Dans la décision « Commune de Versailles », le Conseil d'État a jugé que, en confiant une compétence à une commune au motif que le maire est un agent de l'État, le législateur a entendu indirectement mettre à la charge de celle-ci les frais afférents à l'exercice de cette compétence. Elles ne peuvent donc prétendre à aucune indemnisation pour les coûts ainsi créés, sauf lorsque ces coûts ne sont pas liés à la compétence en cause.

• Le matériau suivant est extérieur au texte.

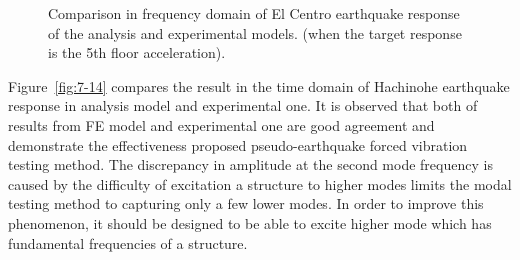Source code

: \begin{figure}[!ht]
{   \label{fig:7-13e}\hfill
}
\caption{Comparison in frequency domain of El Centro earthquake response of the analysis and experimental models. (when the target response is the 5th floor acceleration).}
\label{fig:7-13}
\end{figure}

Figure~\ref{fig:7-14} compares the result in the time domain of Hachinohe earthquake response in analysis model and experimental one. It is observed that both of results from FE model and experimental one are good agreement and demonstrate the effectiveness proposed pseudo-earthquake forced vibration testing method. The discrepancy in amplitude at the second mode frequency is caused by the difficulty of excitation a structure to higher modes limits the modal testing method to capturing only a few lower modes. In order to improve this phenomenon, it should be designed to be able to excite higher mode which has fundamental frequencies of a structure.

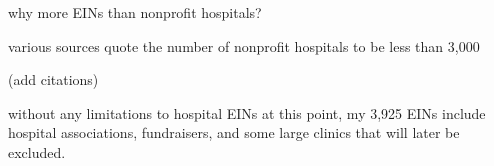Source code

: \documentclass[notes,11pt, aspectratio=169]{beamer}
\newenvironment{wideitemize}{\itemize\addtolength{\itemsep}{10pt}}{\enditemize}
\begin{document}
\begin{frame}{why more EINs than nonprofit hospitals?}\label{why more?}
    \begin{wideitemize}
        \item various sources quote the number of nonprofit hospitals to be less than 3,000
        \begin{wideitemize}
            \item (add citations)
        \end{wideitemize}
        \item without any limitations to hospital EINs at this point, my 3,925 EINs include hospital associations, fundraisers, and some large clinics that will later be excluded.
    \end{wideitemize}

    \vspace{10mm}

    \hyperlink{accessing hospital forms}{}
\end{frame}
\end{document}
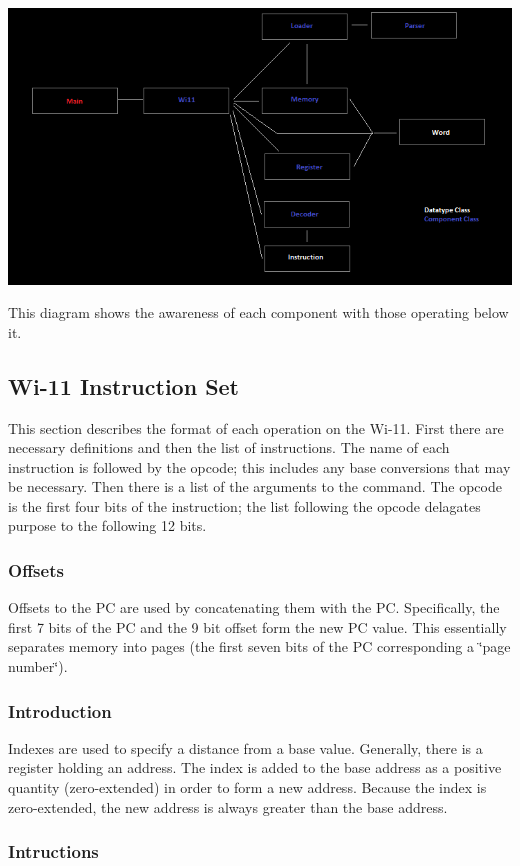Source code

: \begin{DoxyImage}
\includegraphics[width=\textwidth]{software_interaction.png}
\caption{This diagram shows the awareness of each component with those operating below it.}
\end{DoxyImage}
\hypertarget{index_instructions}{}\subsection{Wi-\/11 Instruction Set}\label{index_instructions}
\begin{DoxyParagraph}{}
This section describes the format of each operation on the Wi-\/11. First there are necessary definitions and then the list of instructions. The name of each instruction is followed by the opcode; this includes any base conversions that may be necessary. Then there is a list of the arguments to the command. The opcode is the first four bits of the instruction; the list following the opcode delagates purpose to the following 12 bits.
\end{DoxyParagraph}
\hypertarget{index_offset}{}\subsubsection{Offsets}\label{index_offset}
Offsets to the PC are used by concatenating them with the PC. Specifically, the first 7 bits of the PC and the 9 bit offset form the new PC value. This essentially separates memory into pages (the first seven bits of the PC corresponding a \char`\"{}page number\char`\"{}).\hypertarget{index_index}{}\subsubsection{Introduction}\label{index_index}
Indexes are used to specify a distance from a base value. Generally, there is a register holding an address. The index is added to the base address as a positive quantity (zero-\/extended) in order to form a new address. Because the index is zero-\/extended, the new address is always greater than the base address.\hypertarget{index_inst}{}\subsubsection{Intructions}\label{index_inst}
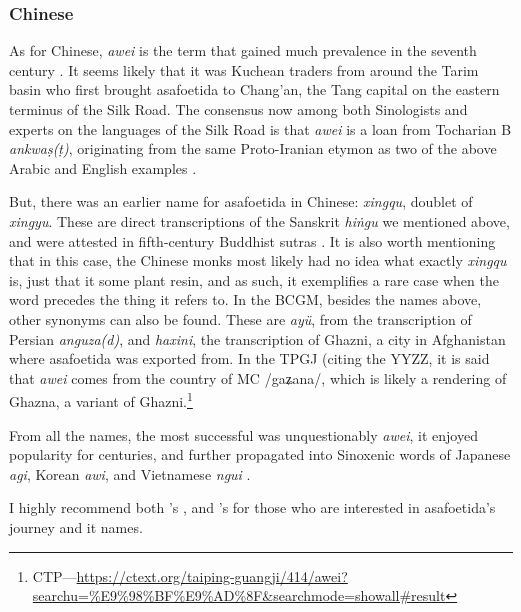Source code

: \subsubsection{Chinese}



As for Chinese,  \textit{awei} is the term that gained much prevalence in the seventh century \autocite{leung_itinerary_2019}. It seems likely that it was Kuchean traders from around the Tarim basin who first brought asafoetida to Chang'an, the Tang capital on the eastern terminus of the Silk Road. The consensus now among both Sinologists and experts on the languages of the Silk Road is that \textit{awei} is a loan from Tocharian B \textit{ankwaṣ(ṭ)}, originating from the same Proto-Iranian etymon as two of the above Arabic and English examples \autocites[353]{laufer_sino-iranica_1919}[121]{baxter_old_2014}.



But, there was an earlier name for asafoetida in Chinese:  \textit{xingqu}, doublet of  \textit{xingyu}. These are direct transcriptions of the Sanskrit \textit{hiṅgu} we mentioned above, and were attested in fifth-century Buddhist sutras \autocite{leung_itinerary_2019}. It is also worth mentioning that in this case, the Chinese monks most likely had no idea what exactly \textit{xingqu} is, just that it some plant resin, and as such, it exemplifies a rare case when the word precedes the thing it refers to. In the \gls{BCGM}, besides the names above, other synonyms can also be found. These are  \textit{ayü}, from the transcription of Persian \textit{anguza(d)}, and  \textit{haxini}, the transcription of Ghazni, a city in Afghanistan where asafoetida was exported from. In the \gls{TPGJ} (citing the \gls{YYZZ}, it is said that \textit{awei} comes from the country of  \gls{MC} /gaʑana/, which is likely a rendering of Ghazna, a variant of Ghazni.\footnote{\gls{CTP}---\url{https://ctext.org/taiping-guangji/414/awei?searchu=\%E9\%98\%BF\%E9\%AD\%8F&searchmode=showall\#result}}

From all the names, the most successful was unquestionably \textit{awei}, it enjoyed popularity for centuries, and further propagated into Sinoxenic words of Japanese  \textit{agi}, Korean  \textit{awi}, and Vietnamese \textit{ngui} \autocites{leung_itinerary_2019}.

I highly recommend both \textcite[]{laufer_sino-iranica_1919}'s , and \textcite{leung_itinerary_2019}'s  for those who are interested in asafoetida's journey and it names.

« Considérant que les frais d'établissement des avis de contravention et des cartes de paiement des amendes forfaitaires [...] qui sont remis aux contrevenants lors de la constatation des contraventions au code de la route, sont liés à cette constatation ; que les frais d'établissement des quittances [...] qui sont délivrées immédiatement par les agents verbalisateurs aux contrevenants qui s'acquittent des amendes forfaitaires entre leurs mains, sont liés à cette perception ; que ces frais constituent dès lors des dépenses nécessaires à l'exercice des missions confiées aux agents de police municipale par les dispositions [des lois du 15 novembre 2001, du 18 mars 2003 et du 12 juin 2003], lesquelles ont mis ces dépenses à la charge des communes [...] ;

« Considérant que [...], toutefois, [...] aucune disposition législative ne met directement ou indirectement à la charge des communes les frais de fonctionnement des régies de recettes mises en place par l'État auprès des communes pour l'encaissement, par les comptables publics de l'État, des amendes pouvant résulter des procès-verbaux établis par les agents de police municipale ; que la cour administrative d'appel n'a dès lors pas commis d'erreur de droit en jugeant que [ces] frais [...] devaient être mis à la charge de l'État... »

Votre rapporteur s'inquiète de ces transferts non-compensés , dont le nombre tend à croître avec le temps et qui ne peuvent que déséquilibrer les finances des collectivités territoriales. À cet égard, il rappelle que le gouvernement a fait état de son intention de déposer, dans le cadre de l'examen du second projet de loi de programmation pour la performance de la sécurité intérieure (ou « LOPPSI 2 »), un amendement chargeant les maires, en tant qu'agents de l'État, d'établir des procurations de vote , cette mission étant actuellement assurée par les officiers de police judiciaire.

Votre rapporteur appelle donc le Sénat, si cet amendement devait être adopté, à faire preuve de vigilance et à porter une attention toute particulière aux compensations prévues pour tenir compte des nouveaux coûts ainsi mis à la charge des communes.


* 33 Cette obligation est codifiée à l'article L. 2212-5 du code général des collectivités territoriales.

* 34 CE, « Commune de Versailles », 5 janvier 2005.

* 35 CE, « Commune de Villeurbanne », 14 septembre 2007.

* 36 Décision n° 2010-29/37 du 22 septembre 2010, « Commune de Besançon », considérant 7.

* 37 CE, « Commune de Versailles » (décision n° 328102) et « Commune de Strasbourg » (décision n° 339013), 22 octobre 2010. Ces décisions, qui ont été rendues en matière de répression des infractions au code de la route par la police municipale, ont une valeur générale.